• WORK ITEM
Reproduce every line of the material below, but drop the pictures.

• EXERCISE MATERIAL
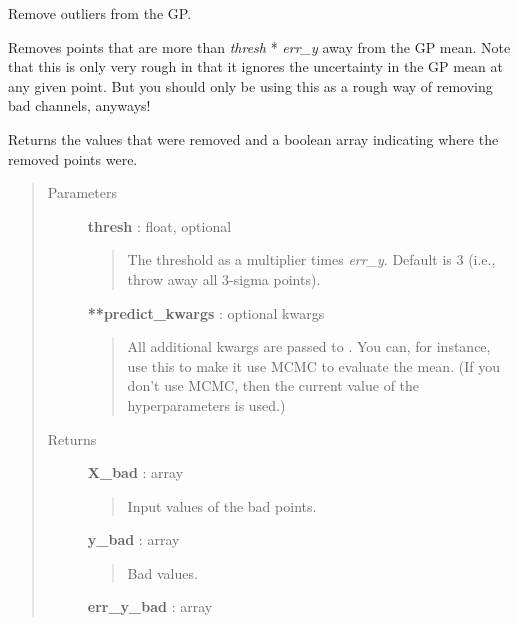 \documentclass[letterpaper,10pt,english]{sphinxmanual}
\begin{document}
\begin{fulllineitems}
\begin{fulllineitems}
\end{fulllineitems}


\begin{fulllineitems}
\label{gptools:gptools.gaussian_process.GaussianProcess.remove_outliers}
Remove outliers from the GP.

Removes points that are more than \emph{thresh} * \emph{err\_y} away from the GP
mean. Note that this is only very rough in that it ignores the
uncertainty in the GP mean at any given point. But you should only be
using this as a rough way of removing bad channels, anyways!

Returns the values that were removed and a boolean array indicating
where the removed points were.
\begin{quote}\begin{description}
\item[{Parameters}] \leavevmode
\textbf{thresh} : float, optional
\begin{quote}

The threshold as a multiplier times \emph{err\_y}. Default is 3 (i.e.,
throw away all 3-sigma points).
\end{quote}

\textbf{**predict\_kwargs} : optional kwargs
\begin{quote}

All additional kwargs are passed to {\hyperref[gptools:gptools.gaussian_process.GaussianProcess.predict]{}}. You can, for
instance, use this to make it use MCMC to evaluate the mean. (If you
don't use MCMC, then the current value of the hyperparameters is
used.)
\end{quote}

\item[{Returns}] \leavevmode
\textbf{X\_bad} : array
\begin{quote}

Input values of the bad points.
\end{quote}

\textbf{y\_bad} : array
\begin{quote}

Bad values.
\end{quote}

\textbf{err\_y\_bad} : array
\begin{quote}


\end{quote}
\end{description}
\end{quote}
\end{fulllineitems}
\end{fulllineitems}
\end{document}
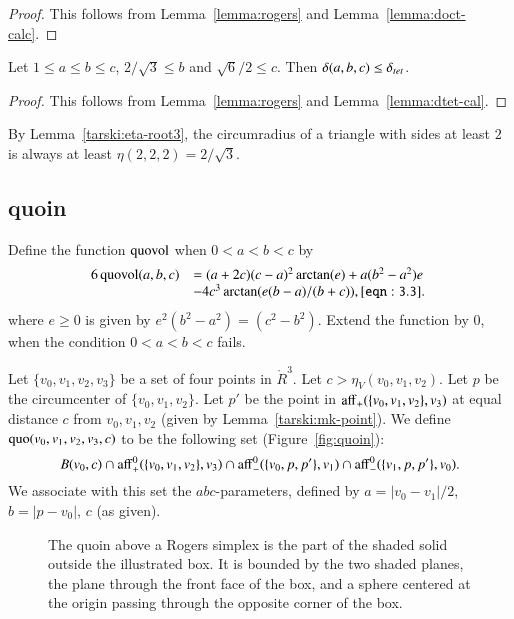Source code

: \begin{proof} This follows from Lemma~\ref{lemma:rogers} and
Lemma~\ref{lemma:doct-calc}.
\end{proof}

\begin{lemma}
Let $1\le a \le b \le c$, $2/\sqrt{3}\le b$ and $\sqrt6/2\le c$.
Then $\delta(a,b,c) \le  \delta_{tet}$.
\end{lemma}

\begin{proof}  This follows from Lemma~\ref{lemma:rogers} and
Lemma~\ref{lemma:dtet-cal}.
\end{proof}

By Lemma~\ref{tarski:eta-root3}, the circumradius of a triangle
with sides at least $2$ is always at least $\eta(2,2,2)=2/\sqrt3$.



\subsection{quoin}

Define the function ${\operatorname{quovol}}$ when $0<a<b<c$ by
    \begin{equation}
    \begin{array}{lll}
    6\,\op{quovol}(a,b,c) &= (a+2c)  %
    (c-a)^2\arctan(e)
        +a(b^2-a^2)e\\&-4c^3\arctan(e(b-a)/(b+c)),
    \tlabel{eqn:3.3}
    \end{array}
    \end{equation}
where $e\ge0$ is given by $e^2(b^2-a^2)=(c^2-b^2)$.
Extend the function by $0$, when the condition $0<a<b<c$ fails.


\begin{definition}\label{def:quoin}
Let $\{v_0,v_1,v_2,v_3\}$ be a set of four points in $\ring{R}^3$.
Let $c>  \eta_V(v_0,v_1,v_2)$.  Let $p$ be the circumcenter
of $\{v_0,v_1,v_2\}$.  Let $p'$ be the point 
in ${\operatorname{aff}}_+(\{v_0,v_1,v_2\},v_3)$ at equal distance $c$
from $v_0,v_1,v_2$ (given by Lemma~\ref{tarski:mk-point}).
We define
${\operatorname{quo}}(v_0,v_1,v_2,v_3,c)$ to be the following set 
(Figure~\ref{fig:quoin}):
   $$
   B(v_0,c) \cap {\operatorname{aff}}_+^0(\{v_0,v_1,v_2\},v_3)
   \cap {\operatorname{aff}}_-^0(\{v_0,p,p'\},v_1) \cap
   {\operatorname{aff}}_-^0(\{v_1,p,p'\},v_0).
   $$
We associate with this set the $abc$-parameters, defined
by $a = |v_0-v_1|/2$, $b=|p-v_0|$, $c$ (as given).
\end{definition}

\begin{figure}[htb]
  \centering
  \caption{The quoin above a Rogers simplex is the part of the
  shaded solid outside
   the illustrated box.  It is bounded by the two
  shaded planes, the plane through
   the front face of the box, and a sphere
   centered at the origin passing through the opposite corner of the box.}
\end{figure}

• EXERCISE ANSWER
 \documentclass[letterpaper,10pt,english]{sphinxmanual}
\begin{document}
\begin{fulllineitems}
\begin{fulllineitems}
\end{fulllineitems}


\begin{fulllineitems}
\label{gptools:gptools.gaussian_process.GaussianProcess.remove_outliers}
Remove outliers from the GP.

Removes points that are more than \emph{thresh} * \emph{err\_y} away from the GP
mean. Note that this is only very rough in that it ignores the
uncertainty in the GP mean at any given point. But you should only be
using this as a rough way of removing bad channels, anyways!

Returns the values that were removed and a boolean array indicating
where the removed points were.
\begin{quote}\begin{description}
\item[{Parameters}] \leavevmode
\textbf{thresh} : float, optional
\begin{quote}

The threshold as a multiplier times \emph{err\_y}. Default is 3 (i.e.,
throw away all 3-sigma points).
\end{quote}

\textbf{**predict\_kwargs} : optional kwargs
\begin{quote}

All additional kwargs are passed to {\hyperref[gptools:gptools.gaussian_process.GaussianProcess.predict]{}}. You can, for
instance, use this to make it use MCMC to evaluate the mean. (If you
don't use MCMC, then the current value of the hyperparameters is
used.)
\end{quote}

\item[{Returns}] \leavevmode
\textbf{X\_bad} : array
\begin{quote}

Input values of the bad points.
\end{quote}

\textbf{y\_bad} : array
\begin{quote}

Bad values.
\end{quote}

\textbf{err\_y\_bad} : array
\begin{quote}


\end{quote}
\end{description}
\end{quote}
\end{fulllineitems}
\end{fulllineitems}
\end{document}
Source code

: \begin{proof} This follows from Lemma~\ref{lemma:rogers} and
Lemma~\ref{lemma:doct-calc}.
\end{proof}

\begin{lemma}
Let $1\le a \le b \le c$, $2/\sqrt{3}\le b$ and $\sqrt6/2\le c$.
Then $\delta(a,b,c) \le  \delta_{tet}$.
\end{lemma}

\begin{proof}  This follows from Lemma~\ref{lemma:rogers} and
Lemma~\ref{lemma:dtet-cal}.
\end{proof}

By Lemma~\ref{tarski:eta-root3}, the circumradius of a triangle
with sides at least $2$ is always at least $\eta(2,2,2)=2/\sqrt3$.



\subsection{quoin}

Define the function ${\operatorname{quovol}}$ when $0<a<b<c$ by
    \begin{equation}
    \begin{array}{lll}
    6\,\op{quovol}(a,b,c) &= (a+2c)  %
    (c-a)^2\arctan(e)
        +a(b^2-a^2)e\\&-4c^3\arctan(e(b-a)/(b+c)),
    \tlabel{eqn:3.3}
    \end{array}
    \end{equation}
where $e\ge0$ is given by $e^2(b^2-a^2)=(c^2-b^2)$.
Extend the function by $0$, when the condition $0<a<b<c$ fails.


\begin{definition}\label{def:quoin}
Let $\{v_0,v_1,v_2,v_3\}$ be a set of four points in $\ring{R}^3$.
Let $c>  \eta_V(v_0,v_1,v_2)$.  Let $p$ be the circumcenter
of $\{v_0,v_1,v_2\}$.  Let $p'$ be the point 
in ${\operatorname{aff}}_+(\{v_0,v_1,v_2\},v_3)$ at equal distance $c$
from $v_0,v_1,v_2$ (given by Lemma~\ref{tarski:mk-point}).
We define
${\operatorname{quo}}(v_0,v_1,v_2,v_3,c)$ to be the following set 
(Figure~\ref{fig:quoin}):
   $$
   B(v_0,c) \cap {\operatorname{aff}}_+^0(\{v_0,v_1,v_2\},v_3)
   \cap {\operatorname{aff}}_-^0(\{v_0,p,p'\},v_1) \cap
   {\operatorname{aff}}_-^0(\{v_1,p,p'\},v_0).
   $$
We associate with this set the $abc$-parameters, defined
by $a = |v_0-v_1|/2$, $b=|p-v_0|$, $c$ (as given).
\end{definition}

\begin{figure}[htb]
  \centering
  \caption{The quoin above a Rogers simplex is the part of the
  shaded solid outside
   the illustrated box.  It is bounded by the two
  shaded planes, the plane through
   the front face of the box, and a sphere
   centered at the origin passing through the opposite corner of the box.}
\end{figure}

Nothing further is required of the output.